Produce one exact copy of the records, no pictures.

*** Records supplied ***

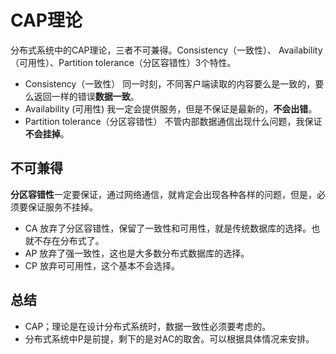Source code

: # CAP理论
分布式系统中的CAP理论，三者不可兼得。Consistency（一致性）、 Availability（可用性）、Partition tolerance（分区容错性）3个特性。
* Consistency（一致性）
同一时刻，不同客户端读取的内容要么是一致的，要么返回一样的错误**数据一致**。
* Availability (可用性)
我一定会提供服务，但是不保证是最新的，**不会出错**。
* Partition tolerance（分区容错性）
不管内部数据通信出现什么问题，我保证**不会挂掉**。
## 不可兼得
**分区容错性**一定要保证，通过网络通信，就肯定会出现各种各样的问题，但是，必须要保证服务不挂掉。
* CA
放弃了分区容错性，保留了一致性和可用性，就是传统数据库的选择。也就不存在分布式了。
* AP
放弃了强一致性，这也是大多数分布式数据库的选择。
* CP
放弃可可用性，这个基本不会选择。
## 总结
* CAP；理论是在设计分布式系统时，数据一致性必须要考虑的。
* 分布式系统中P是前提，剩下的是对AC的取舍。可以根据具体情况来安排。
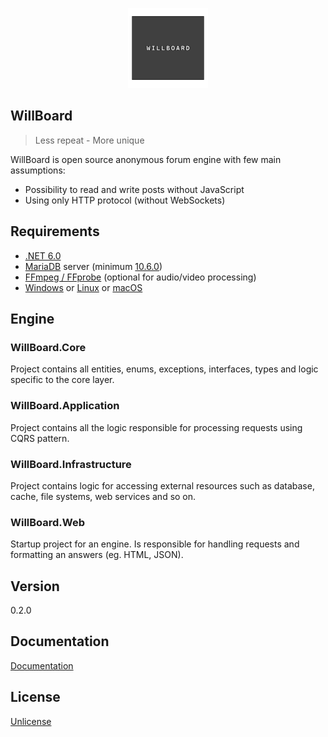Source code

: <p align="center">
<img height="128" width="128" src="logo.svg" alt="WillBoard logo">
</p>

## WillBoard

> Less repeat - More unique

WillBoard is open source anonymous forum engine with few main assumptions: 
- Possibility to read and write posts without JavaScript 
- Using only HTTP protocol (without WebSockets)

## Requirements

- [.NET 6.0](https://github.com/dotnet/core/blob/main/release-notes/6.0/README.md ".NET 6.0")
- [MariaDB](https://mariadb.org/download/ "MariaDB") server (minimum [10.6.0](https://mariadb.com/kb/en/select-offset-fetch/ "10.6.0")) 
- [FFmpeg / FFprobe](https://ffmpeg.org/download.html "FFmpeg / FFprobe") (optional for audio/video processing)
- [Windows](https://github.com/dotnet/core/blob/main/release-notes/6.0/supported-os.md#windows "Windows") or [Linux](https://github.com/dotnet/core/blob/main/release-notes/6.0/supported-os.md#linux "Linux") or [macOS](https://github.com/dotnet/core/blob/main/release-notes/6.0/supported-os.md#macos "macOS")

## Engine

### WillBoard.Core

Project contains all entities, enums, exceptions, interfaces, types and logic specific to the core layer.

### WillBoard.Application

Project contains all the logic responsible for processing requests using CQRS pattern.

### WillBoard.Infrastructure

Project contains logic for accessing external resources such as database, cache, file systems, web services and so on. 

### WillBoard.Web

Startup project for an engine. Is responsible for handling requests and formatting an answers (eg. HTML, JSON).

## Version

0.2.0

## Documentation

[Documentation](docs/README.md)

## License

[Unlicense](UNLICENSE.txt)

*** End of Records supplied ***

* _Written response_
Source code

: # CAP理论
分布式系统中的CAP理论，三者不可兼得。Consistency（一致性）、 Availability（可用性）、Partition tolerance（分区容错性）3个特性。
* Consistency（一致性）
同一时刻，不同客户端读取的内容要么是一致的，要么返回一样的错误**数据一致**。
* Availability (可用性)
我一定会提供服务，但是不保证是最新的，**不会出错**。
* Partition tolerance（分区容错性）
不管内部数据通信出现什么问题，我保证**不会挂掉**。
## 不可兼得
**分区容错性**一定要保证，通过网络通信，就肯定会出现各种各样的问题，但是，必须要保证服务不挂掉。
* CA
放弃了分区容错性，保留了一致性和可用性，就是传统数据库的选择。也就不存在分布式了。
* AP
放弃了强一致性，这也是大多数分布式数据库的选择。
* CP
放弃可可用性，这个基本不会选择。
## 总结
* CAP；理论是在设计分布式系统时，数据一致性必须要考虑的。
* 分布式系统中P是前提，剩下的是对AC的取舍。可以根据具体情况来安排。
Source code

: <p align="center">
<img height="128" width="128" src="logo.svg" alt="WillBoard logo">
</p>

## WillBoard

> Less repeat - More unique

WillBoard is open source anonymous forum engine with few main assumptions: 
- Possibility to read and write posts without JavaScript 
- Using only HTTP protocol (without WebSockets)

## Requirements

- [.NET 6.0](https://github.com/dotnet/core/blob/main/release-notes/6.0/README.md ".NET 6.0")
- [MariaDB](https://mariadb.org/download/ "MariaDB") server (minimum [10.6.0](https://mariadb.com/kb/en/select-offset-fetch/ "10.6.0")) 
- [FFmpeg / FFprobe](https://ffmpeg.org/download.html "FFmpeg / FFprobe") (optional for audio/video processing)
- [Windows](https://github.com/dotnet/core/blob/main/release-notes/6.0/supported-os.md#windows "Windows") or [Linux](https://github.com/dotnet/core/blob/main/release-notes/6.0/supported-os.md#linux "Linux") or [macOS](https://github.com/dotnet/core/blob/main/release-notes/6.0/supported-os.md#macos "macOS")

## Engine

### WillBoard.Core

Project contains all entities, enums, exceptions, interfaces, types and logic specific to the core layer.

### WillBoard.Application

Project contains all the logic responsible for processing requests using CQRS pattern.

### WillBoard.Infrastructure

Project contains logic for accessing external resources such as database, cache, file systems, web services and so on. 

### WillBoard.Web

Startup project for an engine. Is responsible for handling requests and formatting an answers (eg. HTML, JSON).

## Version

0.2.0

## Documentation

[Documentation](docs/README.md)

## License

[Unlicense](UNLICENSE.txt)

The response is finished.